Before that he went to Israel only once, in 1998, as the Governor of Texas. This is surprising, considering that Israel is the United States' closest ally in the Middle East, and Palestinian-Israeli settlement is central to Washington's policy. Nonetheless, this is the first visit and even it would have hardly been possible if the international meeting in Annapolis (U.S.) had not decided to resume the Palestinian-Israeli talks after almost a seven-year break.
The main reason for Bush's trip to the Middle East is to demonstrate support for this process, although he and Secretary of State Condoleezza Rice are realistically assessing the situation and do not promise any breakthroughs.
Bush is also going to discuss measures to resist Iran's "aggressive ambitions." Both the United States and Israel see it as the greatest threat to the Middle East. The Iranian topic will be raised in the latter half of the tour, which will last from January 9 to 16. Apart from Israel and Palestine, the president will visit Kuwait, Bahrain, the United Arab Emirates, Saudi Arabia and Egypt. A change in his itinerary is possible and Bush may also decide to visit Iraq. Some media wrote that he may choose to go to Lebanon, but it may aggravate the situation in that country on the eve of yet another attempt to elect a president. In any event, his visit to the Middle East will not add tranquility to the region.
The tour was preceded by a provocation in the Strait of Hormuz. Iranian boats surrounded U.S. naval ships and sent them threatening radio calls. One of the American captains decided to open fire but the Iranians disappeared. Just a few more minutes, and an Iranian-U.S. armed conflict, which has been discussed throughout the Bush Presidency, could have become a reality.
An assault on UN peacekeepers in Lebanon and shooting at Israel's border region from its territory also came as unpleasant surprises, if not provocation for the U.S. president. If the consequences of these incidents had been more serious, the status quo at the Lebanese-Israeli border, which was painstakingly established after the war in the summer of 2006, would have been violated and Bush would have had to cancel his visit. The Israeli government would have had no time for talks with the Palestinians. But even without such provocations, Middle East settlement may be wrecked any time.

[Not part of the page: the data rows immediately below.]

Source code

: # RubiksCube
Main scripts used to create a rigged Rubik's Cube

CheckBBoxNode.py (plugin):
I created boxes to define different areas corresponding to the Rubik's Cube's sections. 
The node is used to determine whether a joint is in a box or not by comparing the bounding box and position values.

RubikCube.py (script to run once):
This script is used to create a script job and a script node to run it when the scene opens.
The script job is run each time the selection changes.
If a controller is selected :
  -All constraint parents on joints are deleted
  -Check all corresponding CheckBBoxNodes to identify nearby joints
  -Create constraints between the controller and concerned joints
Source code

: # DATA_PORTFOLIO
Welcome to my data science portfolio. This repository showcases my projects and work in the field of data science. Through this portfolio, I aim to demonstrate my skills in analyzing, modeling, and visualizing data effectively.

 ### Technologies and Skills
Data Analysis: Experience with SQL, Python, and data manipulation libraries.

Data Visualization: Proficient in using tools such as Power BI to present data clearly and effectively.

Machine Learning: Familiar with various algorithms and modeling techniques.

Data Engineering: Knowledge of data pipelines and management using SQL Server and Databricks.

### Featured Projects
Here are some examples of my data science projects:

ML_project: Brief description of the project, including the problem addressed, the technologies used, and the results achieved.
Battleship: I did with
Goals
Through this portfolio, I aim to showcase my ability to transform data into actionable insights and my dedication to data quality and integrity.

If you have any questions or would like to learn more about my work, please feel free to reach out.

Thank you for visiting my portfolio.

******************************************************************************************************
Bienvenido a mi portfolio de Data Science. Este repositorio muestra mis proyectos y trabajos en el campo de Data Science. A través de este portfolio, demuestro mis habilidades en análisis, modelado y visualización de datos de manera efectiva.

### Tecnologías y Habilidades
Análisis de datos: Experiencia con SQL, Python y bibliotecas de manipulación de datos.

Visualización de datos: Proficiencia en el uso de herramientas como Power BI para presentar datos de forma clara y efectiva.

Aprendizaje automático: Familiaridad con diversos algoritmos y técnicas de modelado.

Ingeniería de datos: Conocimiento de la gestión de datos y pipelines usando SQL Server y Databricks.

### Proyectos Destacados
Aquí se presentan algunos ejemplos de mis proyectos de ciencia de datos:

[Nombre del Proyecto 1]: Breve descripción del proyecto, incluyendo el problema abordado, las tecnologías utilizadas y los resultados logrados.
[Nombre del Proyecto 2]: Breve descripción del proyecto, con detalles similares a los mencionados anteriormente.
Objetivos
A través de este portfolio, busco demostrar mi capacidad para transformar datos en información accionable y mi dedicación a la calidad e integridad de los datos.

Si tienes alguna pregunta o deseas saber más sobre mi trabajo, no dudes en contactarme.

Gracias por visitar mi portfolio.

Almost a month and a half have passed since the meeting in Annapolis, but the Palestinians and the Israelis have not gone further than mutual claims. Most heated debates have been caused by Israel's plan to build houses in the occupied territories - in the Jewish settlements of the West Bank of the River Jordan and Jerusalem's eastern quarters. In a bid to overcome the crisis, Israeli Prime Minister Ehud Olmert had ordered to stop the implementation of projects on the West Bank but not yet in Eastern Jerusalem. During Bush's visit, Israel is expected to announce new concessions in this sphere, in particular, confirm its commitment to dismantle illegal Jewish settlements.

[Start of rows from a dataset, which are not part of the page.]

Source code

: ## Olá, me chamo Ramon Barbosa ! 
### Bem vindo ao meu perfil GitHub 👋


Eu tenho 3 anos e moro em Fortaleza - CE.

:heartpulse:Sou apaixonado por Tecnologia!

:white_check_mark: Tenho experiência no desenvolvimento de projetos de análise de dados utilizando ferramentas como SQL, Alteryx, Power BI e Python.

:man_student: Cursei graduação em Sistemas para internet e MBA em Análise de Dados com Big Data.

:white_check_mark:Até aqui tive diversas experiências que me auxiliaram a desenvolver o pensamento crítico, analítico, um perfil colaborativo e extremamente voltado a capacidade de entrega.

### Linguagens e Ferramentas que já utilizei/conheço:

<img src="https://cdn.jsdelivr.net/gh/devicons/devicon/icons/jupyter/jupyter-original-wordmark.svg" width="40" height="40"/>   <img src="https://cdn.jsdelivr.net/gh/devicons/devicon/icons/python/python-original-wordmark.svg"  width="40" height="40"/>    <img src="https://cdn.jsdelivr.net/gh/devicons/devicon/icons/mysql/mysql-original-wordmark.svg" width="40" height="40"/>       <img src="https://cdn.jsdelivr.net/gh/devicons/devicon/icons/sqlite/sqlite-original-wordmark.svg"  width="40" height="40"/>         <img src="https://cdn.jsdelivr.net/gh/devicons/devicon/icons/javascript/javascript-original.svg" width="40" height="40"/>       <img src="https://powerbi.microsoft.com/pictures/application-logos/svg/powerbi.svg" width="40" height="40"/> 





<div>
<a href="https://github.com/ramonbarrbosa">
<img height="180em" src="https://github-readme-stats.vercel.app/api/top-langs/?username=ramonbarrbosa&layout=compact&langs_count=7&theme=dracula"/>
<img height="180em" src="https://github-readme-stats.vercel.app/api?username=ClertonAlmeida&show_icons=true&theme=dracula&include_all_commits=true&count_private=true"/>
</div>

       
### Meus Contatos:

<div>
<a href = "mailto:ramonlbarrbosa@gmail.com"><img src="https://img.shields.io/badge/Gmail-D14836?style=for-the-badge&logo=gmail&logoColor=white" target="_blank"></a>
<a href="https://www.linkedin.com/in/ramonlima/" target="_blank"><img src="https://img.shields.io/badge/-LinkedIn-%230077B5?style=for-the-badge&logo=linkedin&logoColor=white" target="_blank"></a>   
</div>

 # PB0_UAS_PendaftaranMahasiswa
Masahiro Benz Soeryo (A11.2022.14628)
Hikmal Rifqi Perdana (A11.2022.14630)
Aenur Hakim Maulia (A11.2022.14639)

However, this step will not resolve the problem because the main dispute is not about the building of new settlements, but about the legality of additional construction in the already existing ones. The Israelis call this process "natural growth," while the Palestinians see it as "consolidation of the occupation." Bush is not likely to settle this dispute. All he can do is to constantly motivate both sides to continue talking, despite their differences. Nobody knows how to do this because disputes over details are cropping up all the time. Nevertheless, the talks are going on even despite Israel's military operation in the Gaza Strip in response to the recent shootings of Israeli territory by Hamas militants.
Bush was pleased to learn about the recent decision made by Olmert and PNA President Mahmoud Abbas to instruct their negotiating teams to start direct and permanent debates on all issues of Palestinian-Israeli settlement across the board, but the implementation of this decision is another matter.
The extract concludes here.